Task to complete: When the string "period" occurs in a line of the records, show that line.

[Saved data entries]
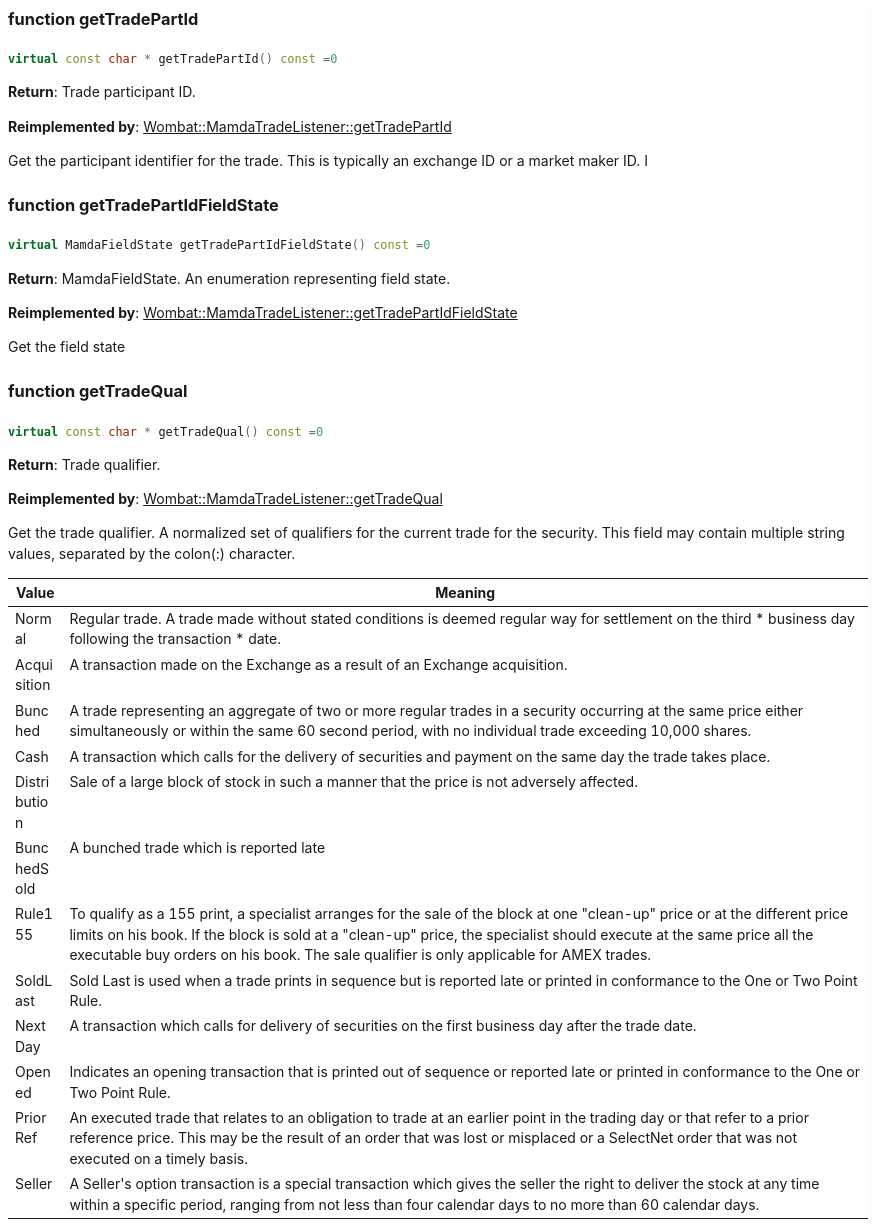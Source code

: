 ### function getTradePartId

```cpp
virtual const char * getTradePartId() const =0
```


**Return**: Trade participant ID. 

**Reimplemented by**: [Wombat::MamdaTradeListener::getTradePartId](classWombat_1_1MamdaTradeListener.html#function-gettradepartid)


Get the participant identifier for the trade. This is typically an exchange ID or a market maker ID. I


### function getTradePartIdFieldState

```cpp
virtual MamdaFieldState getTradePartIdFieldState() const =0
```


**Return**: MamdaFieldState. An enumeration representing field state. 

**Reimplemented by**: [Wombat::MamdaTradeListener::getTradePartIdFieldState](classWombat_1_1MamdaTradeListener.html#function-gettradepartidfieldstate)


Get the field state


### function getTradeQual

```cpp
virtual const char * getTradeQual() const =0
```


**Return**: Trade qualifier. 

**Reimplemented by**: [Wombat::MamdaTradeListener::getTradeQual](classWombat_1_1MamdaTradeListener.html#function-gettradequal)


Get the trade qualifier. A normalized set of qualifiers for the current trade for the security. This field may contain multiple string values, separated by the colon(:) character.


| **Value** | **Meaning** |
|  -------- | -------- |
| Normal  | Regular trade. A trade made without stated conditions is deemed regular way for settlement on the third * business day following the transaction * date.   |
| Acquisition  | A transaction made on the Exchange as a result of an Exchange acquisition.   |
| Bunched  | A trade representing an aggregate of two or more regular trades in a security occurring at the same price either simultaneously or within the same 60 second period, with no individual trade exceeding 10,000 shares.   |
| Cash  | A transaction which calls for the delivery of securities and payment on the same day the trade takes place.   |
| Distribution  | Sale of a large block of stock in such a manner that the price is not adversely affected.   |
| BunchedSold  | A bunched trade which is reported late   |
| Rule155  | To qualify as a 155 print, a specialist arranges for the sale of the block at one "clean-up" price or at the different price limits on his book. If the block is sold at a "clean-up" price, the specialist should execute at the same price all the executable buy orders on his book. The sale qualifier is only applicable for AMEX trades.   |
| SoldLast  | Sold Last is used when a trade prints in sequence but is reported late or printed in conformance to the One or Two Point Rule.   |
| NextDay  | A transaction which calls for delivery of securities on the first business day after the trade date.   |
| Opened  | Indicates an opening transaction that is printed out of sequence or reported late or printed in conformance to the One or Two Point Rule.   |
| PriorRef  | An executed trade that relates to an obligation to trade at an earlier point in the trading day or that refer to a prior reference price. This may be the result of an order that was lost or misplaced or a SelectNet order that was not executed on a timely basis.   |
| Seller  | A Seller's option transaction is a special transaction which gives the seller the right to deliver the stock at any time within a specific period, ranging from not less than four calendar days to no more than 60 calendar days.   |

Written reply:
| Bunched  | A trade representing an aggregate of two or more regular trades in a security occurring at the same price either simultaneously or within the same 60 second period, with no individual trade exceeding 10,000 shares.   |
| Seller  | A Seller's option transaction is a special transaction which gives the seller the right to deliver the stock at any time within a specific period, ranging from not less than four calendar days to no more than 60 calendar days.   |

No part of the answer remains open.